[Extracted records]
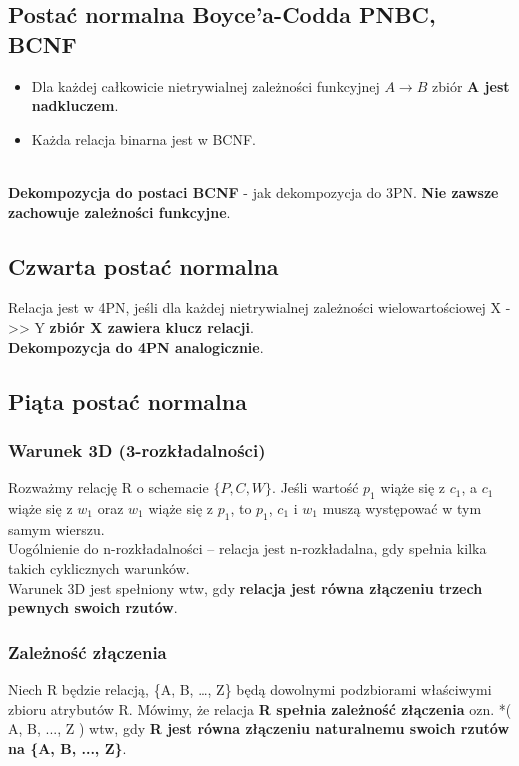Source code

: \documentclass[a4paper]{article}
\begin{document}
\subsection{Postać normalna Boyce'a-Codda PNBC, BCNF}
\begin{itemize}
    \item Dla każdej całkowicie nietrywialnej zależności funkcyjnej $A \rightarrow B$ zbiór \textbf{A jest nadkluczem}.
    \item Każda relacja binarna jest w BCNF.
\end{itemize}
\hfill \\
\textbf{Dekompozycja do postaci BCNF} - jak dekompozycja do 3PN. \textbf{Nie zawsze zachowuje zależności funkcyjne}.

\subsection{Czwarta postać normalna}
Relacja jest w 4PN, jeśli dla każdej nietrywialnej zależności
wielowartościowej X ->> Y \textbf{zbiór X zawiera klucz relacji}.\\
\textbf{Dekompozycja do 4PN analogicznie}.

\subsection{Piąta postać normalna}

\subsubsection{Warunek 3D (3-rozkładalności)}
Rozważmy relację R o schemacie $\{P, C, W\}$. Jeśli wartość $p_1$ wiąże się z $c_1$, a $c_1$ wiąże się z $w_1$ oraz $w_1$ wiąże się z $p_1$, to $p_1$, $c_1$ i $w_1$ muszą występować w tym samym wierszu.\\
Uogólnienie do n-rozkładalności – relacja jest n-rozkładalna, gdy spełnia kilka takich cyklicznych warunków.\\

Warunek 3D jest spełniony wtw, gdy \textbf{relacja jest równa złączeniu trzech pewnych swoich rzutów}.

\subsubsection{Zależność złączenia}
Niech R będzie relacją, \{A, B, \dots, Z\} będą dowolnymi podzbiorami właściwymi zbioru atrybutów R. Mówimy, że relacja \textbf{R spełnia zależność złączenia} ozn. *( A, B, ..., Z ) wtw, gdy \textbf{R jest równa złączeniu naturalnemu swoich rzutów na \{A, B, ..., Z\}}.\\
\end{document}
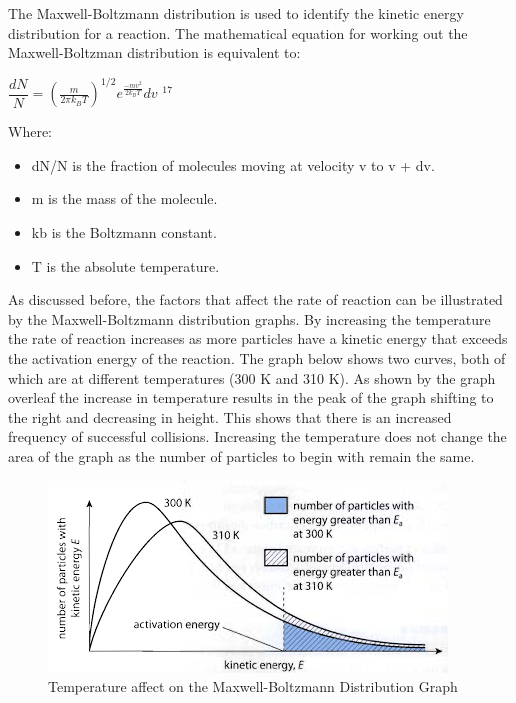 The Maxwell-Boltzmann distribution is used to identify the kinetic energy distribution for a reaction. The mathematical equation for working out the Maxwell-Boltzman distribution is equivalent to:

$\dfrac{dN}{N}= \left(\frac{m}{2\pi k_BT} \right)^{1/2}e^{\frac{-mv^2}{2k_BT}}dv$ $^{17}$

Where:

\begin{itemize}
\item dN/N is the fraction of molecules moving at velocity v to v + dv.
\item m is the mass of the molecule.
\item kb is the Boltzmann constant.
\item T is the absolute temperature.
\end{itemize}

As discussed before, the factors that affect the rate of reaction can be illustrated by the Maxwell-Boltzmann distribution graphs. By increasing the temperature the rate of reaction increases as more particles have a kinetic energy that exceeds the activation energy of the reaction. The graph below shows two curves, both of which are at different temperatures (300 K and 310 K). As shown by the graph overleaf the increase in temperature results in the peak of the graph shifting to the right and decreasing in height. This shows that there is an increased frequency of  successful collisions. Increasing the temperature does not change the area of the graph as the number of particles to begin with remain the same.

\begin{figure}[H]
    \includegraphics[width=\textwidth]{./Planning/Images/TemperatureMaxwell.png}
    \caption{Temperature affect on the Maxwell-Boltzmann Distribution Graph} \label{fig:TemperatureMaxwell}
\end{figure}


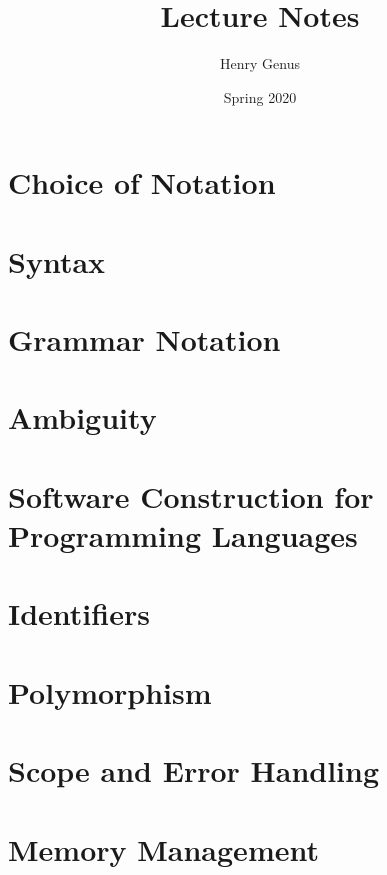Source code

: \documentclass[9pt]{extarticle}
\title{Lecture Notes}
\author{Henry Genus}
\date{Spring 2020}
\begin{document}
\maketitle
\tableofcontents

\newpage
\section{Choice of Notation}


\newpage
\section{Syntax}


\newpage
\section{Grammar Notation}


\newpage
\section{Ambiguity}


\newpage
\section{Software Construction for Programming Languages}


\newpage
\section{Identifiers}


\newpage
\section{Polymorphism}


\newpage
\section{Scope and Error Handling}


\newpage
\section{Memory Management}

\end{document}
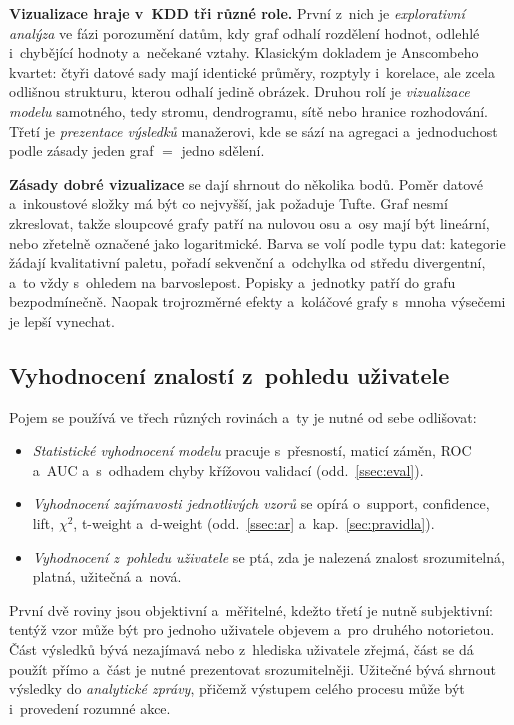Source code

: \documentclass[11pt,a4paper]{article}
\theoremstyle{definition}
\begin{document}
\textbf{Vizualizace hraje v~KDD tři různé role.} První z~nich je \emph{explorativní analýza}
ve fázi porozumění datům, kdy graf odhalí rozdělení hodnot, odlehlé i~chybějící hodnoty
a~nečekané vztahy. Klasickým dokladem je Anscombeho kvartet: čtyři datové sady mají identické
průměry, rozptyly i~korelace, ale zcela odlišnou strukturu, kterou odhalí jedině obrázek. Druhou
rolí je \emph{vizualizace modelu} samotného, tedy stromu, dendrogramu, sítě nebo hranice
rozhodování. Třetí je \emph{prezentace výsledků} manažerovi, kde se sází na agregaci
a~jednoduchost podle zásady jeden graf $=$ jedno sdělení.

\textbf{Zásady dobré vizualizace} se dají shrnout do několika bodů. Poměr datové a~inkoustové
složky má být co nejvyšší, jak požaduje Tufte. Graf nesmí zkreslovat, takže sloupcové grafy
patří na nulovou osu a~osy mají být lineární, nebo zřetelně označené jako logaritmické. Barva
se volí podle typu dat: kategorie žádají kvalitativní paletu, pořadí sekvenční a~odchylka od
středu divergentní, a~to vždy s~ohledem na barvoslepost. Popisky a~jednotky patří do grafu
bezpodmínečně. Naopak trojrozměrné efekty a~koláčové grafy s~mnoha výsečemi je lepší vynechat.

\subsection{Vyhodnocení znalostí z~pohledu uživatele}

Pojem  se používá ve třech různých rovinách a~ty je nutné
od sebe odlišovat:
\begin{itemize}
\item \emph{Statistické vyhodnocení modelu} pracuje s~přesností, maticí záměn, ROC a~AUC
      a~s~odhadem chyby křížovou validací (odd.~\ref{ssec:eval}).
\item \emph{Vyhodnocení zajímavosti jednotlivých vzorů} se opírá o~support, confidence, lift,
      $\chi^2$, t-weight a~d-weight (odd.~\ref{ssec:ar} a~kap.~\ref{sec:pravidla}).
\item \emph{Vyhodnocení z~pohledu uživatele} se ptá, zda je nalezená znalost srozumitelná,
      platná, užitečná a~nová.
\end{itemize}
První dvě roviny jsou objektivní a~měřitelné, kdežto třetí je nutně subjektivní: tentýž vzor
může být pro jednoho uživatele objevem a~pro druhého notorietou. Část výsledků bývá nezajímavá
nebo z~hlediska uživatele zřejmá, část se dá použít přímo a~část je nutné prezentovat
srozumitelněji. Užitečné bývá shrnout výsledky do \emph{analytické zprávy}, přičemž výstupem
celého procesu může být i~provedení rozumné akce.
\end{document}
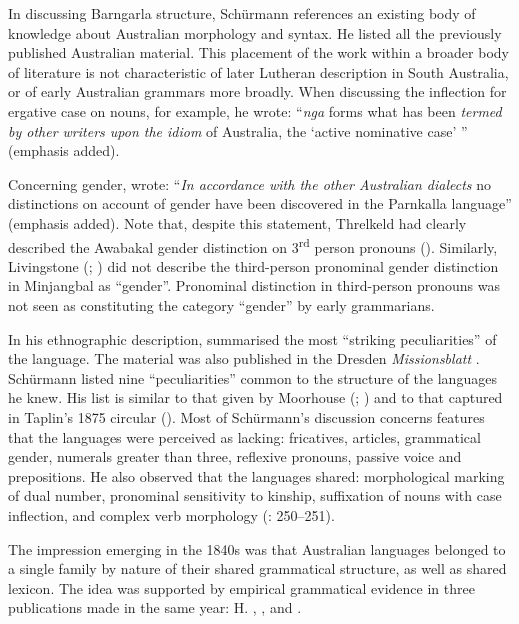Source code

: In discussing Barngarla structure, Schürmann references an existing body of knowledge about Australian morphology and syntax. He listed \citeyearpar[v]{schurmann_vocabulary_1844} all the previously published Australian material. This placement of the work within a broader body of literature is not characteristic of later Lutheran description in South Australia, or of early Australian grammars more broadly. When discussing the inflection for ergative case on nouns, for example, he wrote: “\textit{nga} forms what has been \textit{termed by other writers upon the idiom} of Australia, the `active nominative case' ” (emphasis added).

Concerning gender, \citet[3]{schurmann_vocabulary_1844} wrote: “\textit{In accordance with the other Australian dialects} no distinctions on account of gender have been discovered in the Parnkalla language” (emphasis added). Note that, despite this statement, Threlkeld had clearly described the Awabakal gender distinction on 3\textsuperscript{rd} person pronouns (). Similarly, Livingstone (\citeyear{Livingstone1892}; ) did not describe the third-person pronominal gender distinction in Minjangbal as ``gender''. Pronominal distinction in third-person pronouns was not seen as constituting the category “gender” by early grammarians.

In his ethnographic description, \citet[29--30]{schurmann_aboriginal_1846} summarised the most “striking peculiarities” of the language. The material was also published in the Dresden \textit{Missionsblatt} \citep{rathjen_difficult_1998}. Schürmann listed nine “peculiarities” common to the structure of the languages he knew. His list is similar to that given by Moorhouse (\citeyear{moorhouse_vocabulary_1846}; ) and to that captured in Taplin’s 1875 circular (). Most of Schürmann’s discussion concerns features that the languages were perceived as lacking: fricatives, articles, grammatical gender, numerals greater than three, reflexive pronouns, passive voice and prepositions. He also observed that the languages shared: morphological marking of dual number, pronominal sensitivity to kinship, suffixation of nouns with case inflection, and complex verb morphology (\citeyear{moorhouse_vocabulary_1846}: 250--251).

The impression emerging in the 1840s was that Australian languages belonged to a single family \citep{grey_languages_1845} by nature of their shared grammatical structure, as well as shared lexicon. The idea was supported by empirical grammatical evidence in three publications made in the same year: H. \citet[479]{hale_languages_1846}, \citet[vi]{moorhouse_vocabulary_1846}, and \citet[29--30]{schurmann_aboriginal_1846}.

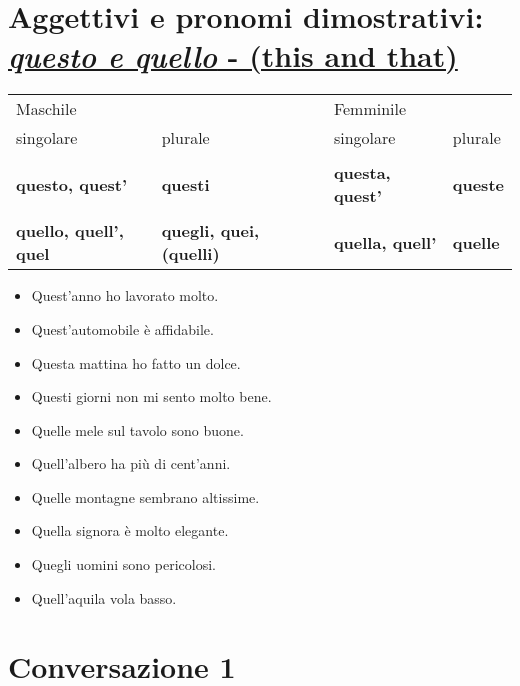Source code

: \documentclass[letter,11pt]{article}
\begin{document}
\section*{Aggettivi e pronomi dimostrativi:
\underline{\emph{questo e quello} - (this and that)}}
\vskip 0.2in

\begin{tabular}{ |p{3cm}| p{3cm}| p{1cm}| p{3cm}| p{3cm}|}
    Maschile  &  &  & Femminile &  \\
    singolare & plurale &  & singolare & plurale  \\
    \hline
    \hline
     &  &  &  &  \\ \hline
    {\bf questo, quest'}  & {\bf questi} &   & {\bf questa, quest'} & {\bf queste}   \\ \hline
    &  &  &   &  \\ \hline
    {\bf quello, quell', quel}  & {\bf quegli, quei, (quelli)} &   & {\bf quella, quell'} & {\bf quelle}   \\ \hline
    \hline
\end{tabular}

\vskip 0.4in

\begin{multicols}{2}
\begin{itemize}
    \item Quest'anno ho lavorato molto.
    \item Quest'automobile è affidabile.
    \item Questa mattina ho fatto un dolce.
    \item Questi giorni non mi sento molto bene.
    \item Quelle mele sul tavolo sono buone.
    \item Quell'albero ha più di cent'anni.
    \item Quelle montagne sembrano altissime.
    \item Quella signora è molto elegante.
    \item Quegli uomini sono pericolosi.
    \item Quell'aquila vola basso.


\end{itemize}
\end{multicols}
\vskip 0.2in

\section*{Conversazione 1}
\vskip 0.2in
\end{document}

• _TRY IT_
Return a copy of each line in the entries that contains "pohledu".

• _RESPONSE_
\subsection{Vyhodnocení znalostí z~pohledu uživatele}
\item \emph{Vyhodnocení z~pohledu uživatele} se ptá, zda je nalezená znalost srozumitelná,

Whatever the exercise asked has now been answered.